To catch up the trend, we introduced the big data framework into DSP course (check my previous blog) in 2014 and 2015. We chose to use Hadoop in 2014 course and "upgraded" to Spark in 2015, but the questions remain more or less the same. Compared with the previous example I introduced, this set of exercises turned out to be a big success. So what did we actually asked the students to do?


I. Finding A Needle in A Haystack

The power of big data framework is fast processing and analyzing huge data sets by taking advantage of the computational and storage resources in high performance computer clusters. In the question set, we gave the students a date set of a very simple structure -- just one double number per line. The data set contains 10 billions lines. For generating data, I used Weibull and Gaussian mixture model. Technically, this is not really "Big Data", but I think it is pretty enough for the students to grasp the idea. We asked the students to provide the following statistics of the data set.

  • Minimum value
  • Maximum value
  • Mean value
  • Variance value
  • Median value

By the way, we did not allow the students to use the default functions provided in the framework. We asked them to implement the functions by themselves using map-reduce paradigm (see figure blow). Some students did complain about reinventing wheels. But in my opinion, as a system engineer, you should know what happens behind the scene. However, to help the student start, I provided the example code to calculate the minimum value.

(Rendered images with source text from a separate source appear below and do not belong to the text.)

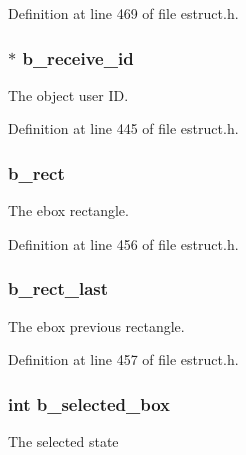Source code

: Definition at line 469 of file estruct.\-h.

\hypertarget{struct__ebox_a3fb2b6968877ffd009753ccc0fe96769}{
\subsubsection[{b\-\_\-receive\-\_\-id}]{$\ast$ b\-\_\-receive\-\_\-id}}\label{struct__ebox_a3fb2b6968877ffd009753ccc0fe96769}
The object user I\-D. 

Definition at line 445 of file estruct.\-h.

\hypertarget{struct__ebox_abc70ff46c135ee9f377a038bbc05a33e}{
\subsubsection[{b\-\_\-rect}]{ b\-\_\-rect}}\label{struct__ebox_abc70ff46c135ee9f377a038bbc05a33e}
The ebox rectangle. 

Definition at line 456 of file estruct.\-h.

\hypertarget{struct__ebox_a2a0a15d3bc005cd4f815088b230b5ebd}{
\subsubsection[{b\-\_\-rect\-\_\-last}]{ b\-\_\-rect\-\_\-last}}\label{struct__ebox_a2a0a15d3bc005cd4f815088b230b5ebd}
The ebox previous rectangle. 

Definition at line 457 of file estruct.\-h.

\hypertarget{struct__ebox_acc1a127070b19ccf6e222d7349c84c96}{
\subsubsection[{b\-\_\-selected\-\_\-box}]{\setlength{\rightskip}{0pt plus 5cm}int b\-\_\-selected\-\_\-box}}\label{struct__ebox_acc1a127070b19ccf6e222d7349c84c96}
The selected state 

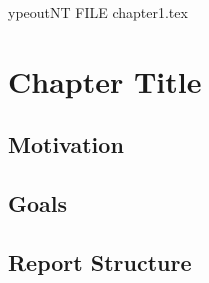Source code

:
	ypeout{NT FILE chapter1.tex}%

\chapter{Chapter Title}
\label{cha:chapter1}


\epigraphfontsize{\small\itshape}
\setlength\epigraphwidth{12.5cm}
\setlength\epigraphrule{0pt}


\section{Motivation}
\label{sec:motivation}

\section{Goals}
\label{sec:goals}

\section{Report Structure}
\label{sec:report_structure}

%
%
%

A figure summarizes the map-reduce-based data-parallel computing paradigm. 
For getting the maximum, it is very easy by simply tweaking my example code. Map-reduce is very good at handling data-parallel computation. A data set is divided into chunks then distributed on multiple nodes then processes in parallel. The minimum of the minimums (of all the chunks) is the minimum of the whole data set. The same applies to the maximum. However, the students need pay a bit more attention when dealing with mean value, since the mean of all mean values is simply not the mean value of the whole data set. It turned out some students did make this silly mistake.

The variance value needs even more thinking. We know there are (at least) two ways to calculate variance.

  1. $Var(X) = E[(X - \mu)^2]$
  2. $Var(X) = E[X^2] - (E[X])^2$

The first method is familiar to almost everyone, and indeed most students chose to use it. However, it needs to iterate the data set twice. Whereas for the second method, you only need to iterate the data set once. It is worth noting that iteration used to be expensive, especially for Hadoop in the early days. Though Spark has improved quite a lot, scheduling still contributes a significant time overhead in the calculations. So reducing the number of iterations is still a good idea when dealing with big data.


II. Handling Order Statistic

Things turned to be extremely interesting when the students started calculating the median value. Similar to the mean value, median of the medians are not the median of the whole data set. Median is one of the order statistic like Quantile, Percentile, Decile and etc. By definition, the median separates a data set into two equal parts. Technically, you need sort the data from the smallest to the largest and choose the middle one (break the tie if necessary). However, such conventional operation of getting median is not really suitable when dealing with large data sets.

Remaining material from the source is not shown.